So, if a taxpayer is no longer itemizing, and is required to take an RMD, and ends up giving part or all of the RMD to charity, it’s not a very nice outcome: The taxpayer has taxable income and no charitable deduction.
Hence the need to consider the direct gift to charity from the IRA. There are a few “ifs” to this, but follow through and see if this might apply to your situation: If there is no benefit to itemizing, and if a taxpayer intends to support a charity in any event, and is required to take a required minimum distribution (RMD) from an individual retirement account, making a gift directly from the IRA to the charity makes perfect sense. A gift so made – directly from the IRA to the charity (without going through the hands of the taxpayer) – is not considered as taxable income (and, conversely, no tax deduction is allowed). Up to $100,000 can be donated in this manner on an annual basis.
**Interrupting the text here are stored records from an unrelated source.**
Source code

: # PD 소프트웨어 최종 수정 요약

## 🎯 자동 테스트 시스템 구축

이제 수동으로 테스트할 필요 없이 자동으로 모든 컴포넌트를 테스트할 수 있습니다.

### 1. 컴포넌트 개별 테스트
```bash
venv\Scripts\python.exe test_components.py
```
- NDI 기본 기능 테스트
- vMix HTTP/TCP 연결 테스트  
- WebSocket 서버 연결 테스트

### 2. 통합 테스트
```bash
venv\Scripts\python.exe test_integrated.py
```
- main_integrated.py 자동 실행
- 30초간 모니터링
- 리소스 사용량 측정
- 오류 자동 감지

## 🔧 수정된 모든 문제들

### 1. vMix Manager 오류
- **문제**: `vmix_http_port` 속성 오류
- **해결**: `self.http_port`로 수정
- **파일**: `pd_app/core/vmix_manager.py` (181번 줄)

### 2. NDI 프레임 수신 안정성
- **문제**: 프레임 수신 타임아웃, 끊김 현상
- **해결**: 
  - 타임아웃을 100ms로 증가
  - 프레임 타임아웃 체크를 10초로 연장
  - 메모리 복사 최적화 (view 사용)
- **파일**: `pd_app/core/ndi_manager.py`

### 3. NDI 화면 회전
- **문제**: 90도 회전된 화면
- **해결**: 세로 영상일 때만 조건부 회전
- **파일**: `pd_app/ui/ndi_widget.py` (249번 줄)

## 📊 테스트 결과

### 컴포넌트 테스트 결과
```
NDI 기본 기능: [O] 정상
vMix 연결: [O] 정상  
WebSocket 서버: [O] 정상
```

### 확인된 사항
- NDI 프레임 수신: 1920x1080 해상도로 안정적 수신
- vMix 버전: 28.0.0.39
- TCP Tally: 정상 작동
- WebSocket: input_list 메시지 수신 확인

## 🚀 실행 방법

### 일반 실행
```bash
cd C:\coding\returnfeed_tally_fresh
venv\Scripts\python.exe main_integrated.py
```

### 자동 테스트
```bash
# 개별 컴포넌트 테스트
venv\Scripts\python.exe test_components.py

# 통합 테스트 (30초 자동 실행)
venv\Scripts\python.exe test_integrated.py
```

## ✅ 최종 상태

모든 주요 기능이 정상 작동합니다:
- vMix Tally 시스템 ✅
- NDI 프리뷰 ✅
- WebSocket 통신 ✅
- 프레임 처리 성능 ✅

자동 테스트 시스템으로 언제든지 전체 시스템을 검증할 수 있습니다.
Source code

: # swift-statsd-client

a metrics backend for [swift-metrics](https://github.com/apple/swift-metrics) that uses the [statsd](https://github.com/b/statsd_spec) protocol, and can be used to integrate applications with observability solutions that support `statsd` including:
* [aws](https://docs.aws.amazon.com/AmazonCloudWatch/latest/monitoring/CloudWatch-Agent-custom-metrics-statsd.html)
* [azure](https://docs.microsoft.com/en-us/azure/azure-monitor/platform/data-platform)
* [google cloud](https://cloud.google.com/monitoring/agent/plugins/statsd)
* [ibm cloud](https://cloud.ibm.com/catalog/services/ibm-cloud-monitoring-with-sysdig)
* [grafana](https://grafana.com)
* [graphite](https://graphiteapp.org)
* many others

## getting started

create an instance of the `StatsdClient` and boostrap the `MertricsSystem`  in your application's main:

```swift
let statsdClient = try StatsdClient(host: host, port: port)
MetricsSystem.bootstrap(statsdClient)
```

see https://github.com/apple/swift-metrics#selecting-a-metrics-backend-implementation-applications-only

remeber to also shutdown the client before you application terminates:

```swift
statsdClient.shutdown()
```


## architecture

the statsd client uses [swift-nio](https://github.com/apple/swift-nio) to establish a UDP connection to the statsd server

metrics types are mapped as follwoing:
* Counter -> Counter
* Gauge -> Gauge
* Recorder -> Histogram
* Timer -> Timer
That keeps the taxpayer’s adjusted gross income lower as well, which can help if phaseouts of credits, deductions, or exclusions occur due to a higher AGI. There are very specific rules on how this transaction can be made, the type of charities that qualify (donor advised funds and certain foundations do not quality), and certain custodians may not accommodate a taxpayer’s wishes. Special rules apply as well if the taxpayer has historically made nondeductible contributions to the IRA.
Again, this is a great tool to use, under the right circumstances.